Prof. Jeffrey Hill (University of Sussex)
Dr Richard Williamson (University of Kent)

Project Summary:

Glioblastoma multiforme is the most aggressive and common adult brain tumour, with a median survival of 12-14 months. Its high drug resistance and recurrence rate is mainly ascribed to a population of cancer stem cells that escape the current cytotoxic treatments.

CLIC1 is an intriguing protein with a striking ability of changing their structure upon activation from a soluble cytoplasmic form into a membrane bound chloride channel. The role of this protein in tumour cells is still unclear, but recent studies provided evidence of CLIC1 promoting the spread and growth of glioblastoma cancer stem/progenitor cells. CLIC1 is not only overexpressed in these cells, but has higher degree of membrane localisation than is seen in bulk tumour cells. Silencing of CLIC1 using short-hairpin RNA or CLIC1 specific antibody was found to lead to decreased proliferation and in vivo tumorigenic potential of the cells, identifying CLIC1 as a potential therapeutic target. Moreover, inhibitors of CLIC1 mediated chloride currents have been shown to specifically inhibit the proliferation of glioblastoma stem cells, albeit at high concentrations.
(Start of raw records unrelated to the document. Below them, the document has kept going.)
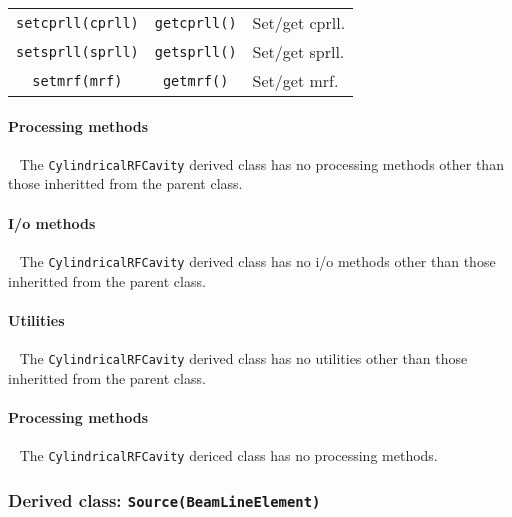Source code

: \begin{table}[h]
\begin{center}
\begin{tabular}{|c|c|p{5cm}|}
      \texttt{setcprll(cprll)}              & \texttt{getcprll()}             & Set/get cprll.                     \\
      \texttt{setsprll(sprll)}              & \texttt{getsprll()}             & Set/get sprll.                     \\
      \texttt{setmrf(mrf)}                  & \texttt{getmrf()}              & Set/get mrf.                     \\
      \hline
    \end{tabular}
  \end{center}
\end{table}

\paragraph{Processing methods} ~\newline
\noindent
The \texttt{CylindricalRFCavity} derived class has no processing
methods other than those inheritted from the parent class.

\paragraph{I/o methods} ~\newline
\noindent
The \texttt{CylindricalRFCavity} derived class has no i/o methods other
than those inheritted from the parent class.

\paragraph{Utilities} ~\newline
\noindent
The \texttt{CylindricalRFCavity} derived class has no utilities other
than those inheritted from the parent class. 

\paragraph{Processing methods} ~\newline
\noindent
The \texttt{CylindricalRFCavity} dericed class has no processing methods.

\FloatBarrier

\subsubsection{Derived class: \texttt{Source(BeamLineElement)}}

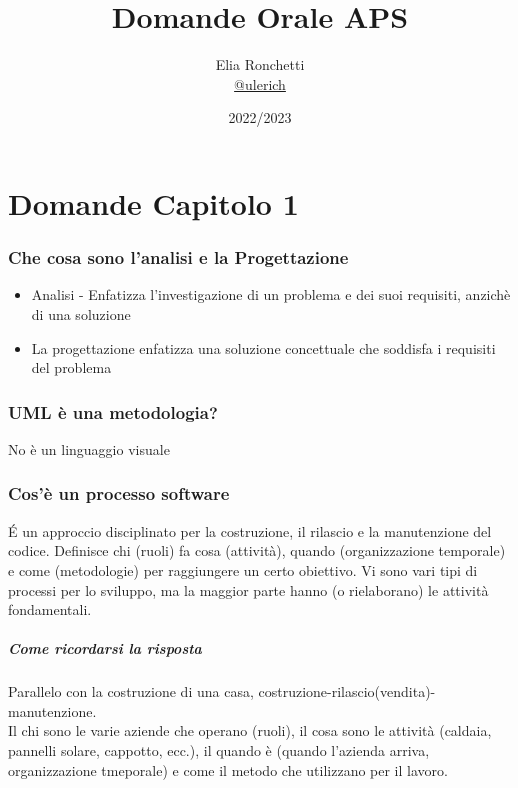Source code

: \documentclass[12pt, a4paper, openany]{book}
\begin{document}
\title{Domande Orale APS}

\author{
    Elia Ronchetti\\
	\small{\href{https://t.me/ulerich}{@ulerich}}
}

\date{2022/2023}

\maketitle

\tableofcontents

\chapter{Domande Capitolo 1}
\subsection*{Che cosa sono l'analisi e la Progettazione}
\begin{itemize}
    \item Analisi - Enfatizza l'investigazione di un problema e dei suoi requisiti,
    anzichè di una soluzione
    \item La progettazione enfatizza una soluzione concettuale che soddisfa i
    requisiti del problema
\end{itemize}

\subsection*{UML è una metodologia?}
No è un linguaggio visuale

\subsection*{Cos'è un processo software}
\'E un approccio disciplinato per la costruzione, il rilascio e la manutenzione del codice. Definisce chi (ruoli) fa cosa
(attività), quando (organizzazione temporale) e come (metodologie) per raggiungere un certo obiettivo. Vi sono
vari tipi di processi per lo sviluppo, ma la maggior parte hanno (o rielaborano) le attività fondamentali.
\paragraph*{Come ricordarsi la risposta} Parallelo con la costruzione di una casa, costruzione-rilascio(vendita)-manutenzione.\\
Il chi sono le varie aziende che operano (ruoli), il cosa sono le attività (caldaia, pannelli solare, cappotto, ecc.), il quando
è (quando l'azienda arriva, organizzazione tmeporale) e come il metodo che utilizzano per il lavoro.
\end{document}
CLIC1 is a potentially highly attractive therapeutic target although currently there is a lack of specific/potent tools compounds with which to further explore its function and therapeutic potential. Accordingly, we propose a multidisciplinary approach combining cell-based screening, in-vitro fragment screening and structural biology to identify small molecule CLIC1 inhibitors to probe the role and therapeutic appeal of inhibiting CLIC1 activity. Specifically, we propose:

– A functional screening using anion-sensitive yellow fluorescent proteins and recombinant CLIC1 expressed in CHO cells to identify selective CLIC1 inhibitors
– A cell-based screening using glioblastoma U87G and a CRISPR CLIC1 deleted U87G cell line to identify the compounds with antiproliferative effects.
– Undertaking a fragment screen using a NMR-based approach in recombinant CLIC1 in nanodiscs
– Elucidating the structure of CLIC1 bound to the most efficient inhibitors by X-Ray crystallography.

The ultimate aim of this research proposal is to generate selective inhibitors of CLIC1 with antiproliferative activity in gliobastoma.